Aromatic and Polycyclic Aromatic Hydrocarbon Formation in a Laminar Premixed n-Butane Flame

Abstract

Experimental and detailed chemical kinetic modeling work has been performed to investigate aromatic and polycyclic aromatic hydrocarbon (PAH) formation pathways in a premixed, rich, sooting, n-butane–oxygen–argon burner stabilized flame. An atmospheric pressure, laminar flat flame operated at an equivalence ratio of 2.6 was used to acquire experimental data for model validation. Gas composition analysis was conducted by an on-line gas chromatograph/mass spectrometer technique. Measurements were made in the main reaction and post-reaction zones for a number of low molecular weight species, aliphatics, aromatics, and polycyclic aromatic hydrocarbons (PAHs) ranging from two to five-fused aromatic rings. Reaction flux and sensitivity analysis were used to help identify the important reaction sequences leading to aromatic and PAH growth and destruction in the n-butane flame. Reaction flux analysis showed the propargyl recombination reaction was the dominant pathway to benzene formation.

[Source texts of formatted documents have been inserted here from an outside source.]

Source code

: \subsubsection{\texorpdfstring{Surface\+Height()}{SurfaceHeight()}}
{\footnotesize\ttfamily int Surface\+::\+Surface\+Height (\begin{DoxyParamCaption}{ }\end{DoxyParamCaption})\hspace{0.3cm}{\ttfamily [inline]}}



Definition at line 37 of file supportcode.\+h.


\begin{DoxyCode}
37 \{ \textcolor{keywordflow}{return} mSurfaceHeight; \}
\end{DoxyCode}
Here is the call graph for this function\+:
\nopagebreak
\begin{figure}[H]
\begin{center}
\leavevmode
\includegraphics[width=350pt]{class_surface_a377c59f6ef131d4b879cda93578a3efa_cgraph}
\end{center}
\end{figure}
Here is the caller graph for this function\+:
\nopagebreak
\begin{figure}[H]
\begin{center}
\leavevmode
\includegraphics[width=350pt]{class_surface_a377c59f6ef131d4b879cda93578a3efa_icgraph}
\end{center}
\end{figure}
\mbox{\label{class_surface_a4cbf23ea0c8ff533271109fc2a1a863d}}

The consumption of propargyl by H atoms was shown to limit propargyl, benzene, and naphthalene formation in flames as exhibited by the large negative sensitivity coefficients. Naphthalene and phenanthrene production was shown to be plausibly formed through reactions involving resonantly stabilized cyclopentadienyl and indenyl radicals. Many of the low molecular weight aliphatics, combustion by-products, aromatics, branched aromatics, and PAHs were fairly well simulated by the model. Additional work is required to understand the formation mechanisms of phenyl acetylene, pyrene, and fluoranthene in the n-butane flame.